After his tragic death, Boone awakens somehow alive and is welcomed to Midian, which is like a horror Neverland but with ancient laws like a religious faction led by a sage (Doug Bradley; Hellraiser I-VIII, Wrong Turn 5) you’d find in undead Shaolin Kung Fu movie. So many things about this movie smack of a dark fantasy about the rise of a cursed hero. Their underworld civilization is well-realized, a mixture of ancient and medieval, complete with a temple to Baphomet in the most abyssal recesses and prophecies painted on walls—some of which seem to  parallel Boone’s recent history.

This film pulls no punches. We see a man slice open his own face and peel his scalp from his sinew-covered skull while screaming and holding chunks of hairy scalp in his desperate hands. Latex wound work is graphic, mangled and oozy. The monsters come in all shapes and sizes like a horror Star Wars cantina, with all manner of mask and face make-ups, prosthetics, odd appendages, some amorphous, even some puppetry.

The plot yanks Boone back and forth between his new life in Midian, and his former human life with his girlfriend. Amidst this, many humans begin to discover the existence of freaks dwelling below the surface and desire to exterminate them to Biblical scale, and with only the soulless ferocity that we may compare to genocide.

The magic of this movie for me, like a standalone horror Star Wars, is that so many of the characters and creatures of Midian are memorable, have their moments, or have their representation of something of Midian’s way of life.

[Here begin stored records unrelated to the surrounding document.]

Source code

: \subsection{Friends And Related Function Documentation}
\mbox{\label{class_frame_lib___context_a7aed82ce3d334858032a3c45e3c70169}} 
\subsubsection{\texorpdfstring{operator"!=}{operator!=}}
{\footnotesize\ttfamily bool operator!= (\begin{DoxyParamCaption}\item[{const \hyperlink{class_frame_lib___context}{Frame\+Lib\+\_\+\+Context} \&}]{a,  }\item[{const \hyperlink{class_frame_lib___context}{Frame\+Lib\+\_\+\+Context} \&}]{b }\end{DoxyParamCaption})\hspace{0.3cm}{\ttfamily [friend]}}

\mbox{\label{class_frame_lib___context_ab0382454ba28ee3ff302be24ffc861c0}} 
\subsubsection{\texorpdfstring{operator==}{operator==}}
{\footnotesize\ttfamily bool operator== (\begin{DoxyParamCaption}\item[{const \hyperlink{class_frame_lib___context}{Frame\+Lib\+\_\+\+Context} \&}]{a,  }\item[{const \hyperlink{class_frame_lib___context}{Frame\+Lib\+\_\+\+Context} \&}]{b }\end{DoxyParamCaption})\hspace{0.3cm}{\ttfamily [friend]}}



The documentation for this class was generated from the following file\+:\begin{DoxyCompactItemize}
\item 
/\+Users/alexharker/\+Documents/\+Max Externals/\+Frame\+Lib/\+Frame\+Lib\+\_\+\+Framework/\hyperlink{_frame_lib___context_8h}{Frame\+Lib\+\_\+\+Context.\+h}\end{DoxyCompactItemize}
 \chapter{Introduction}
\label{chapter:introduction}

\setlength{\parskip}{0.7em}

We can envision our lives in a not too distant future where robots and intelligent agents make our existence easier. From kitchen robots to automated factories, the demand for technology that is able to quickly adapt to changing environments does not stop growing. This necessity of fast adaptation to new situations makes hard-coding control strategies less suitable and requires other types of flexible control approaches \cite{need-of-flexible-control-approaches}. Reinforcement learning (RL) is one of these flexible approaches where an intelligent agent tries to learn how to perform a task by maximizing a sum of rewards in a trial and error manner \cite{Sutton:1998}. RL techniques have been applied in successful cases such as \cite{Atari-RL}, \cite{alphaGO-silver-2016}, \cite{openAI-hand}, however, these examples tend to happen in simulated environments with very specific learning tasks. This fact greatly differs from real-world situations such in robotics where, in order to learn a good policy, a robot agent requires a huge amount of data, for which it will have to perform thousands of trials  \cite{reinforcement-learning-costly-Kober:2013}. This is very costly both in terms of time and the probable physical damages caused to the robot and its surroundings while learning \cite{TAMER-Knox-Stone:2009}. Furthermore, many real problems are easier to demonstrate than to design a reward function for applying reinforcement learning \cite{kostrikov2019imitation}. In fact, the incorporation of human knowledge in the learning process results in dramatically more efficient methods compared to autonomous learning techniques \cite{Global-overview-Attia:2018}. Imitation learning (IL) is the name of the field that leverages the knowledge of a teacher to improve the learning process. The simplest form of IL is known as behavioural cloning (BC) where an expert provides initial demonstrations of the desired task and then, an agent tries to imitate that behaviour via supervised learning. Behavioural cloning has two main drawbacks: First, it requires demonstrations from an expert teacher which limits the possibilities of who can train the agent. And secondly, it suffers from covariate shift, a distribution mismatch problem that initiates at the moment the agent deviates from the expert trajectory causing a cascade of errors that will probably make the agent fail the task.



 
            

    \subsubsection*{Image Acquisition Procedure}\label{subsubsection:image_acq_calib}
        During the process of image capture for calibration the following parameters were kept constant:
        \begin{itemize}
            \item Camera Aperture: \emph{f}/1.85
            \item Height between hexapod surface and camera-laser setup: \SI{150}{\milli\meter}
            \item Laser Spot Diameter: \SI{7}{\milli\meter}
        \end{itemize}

We are led into an action-packed finale pitting men against unnaturals, creating a collapsing fiery hellscape of Midian’s cavernous city. The battle manages to capture grand scale, and the desecrated ruins of the aftermath smack of Revelations steeped in sacrilege. Yet keeping this story more in line with fantasy than horror, is that the unnaturals are our protagonists and, despite the razing of their only sanctuary, we end with the hope that their new savior will rebuild with them. So this is basically an “episode one” for a dark fantasy adventure epic where the “monsters” turn out to be the heroes with a prophesied, Christ-like savior who must help them rebuild their civilization after their own Revelations-like war with the evils of man. Epic concepts!

Whether you love horror or hard-R fantasy, I offer my strongest recommendation. In many ways, as I’ve said again and again, I liken this to a chapter of horror Star Wars. It packs big concepts and paints a detailed world. It truly hurts me that this was not part 1 of a grand trilogy helmed by Clive Barker’s genius.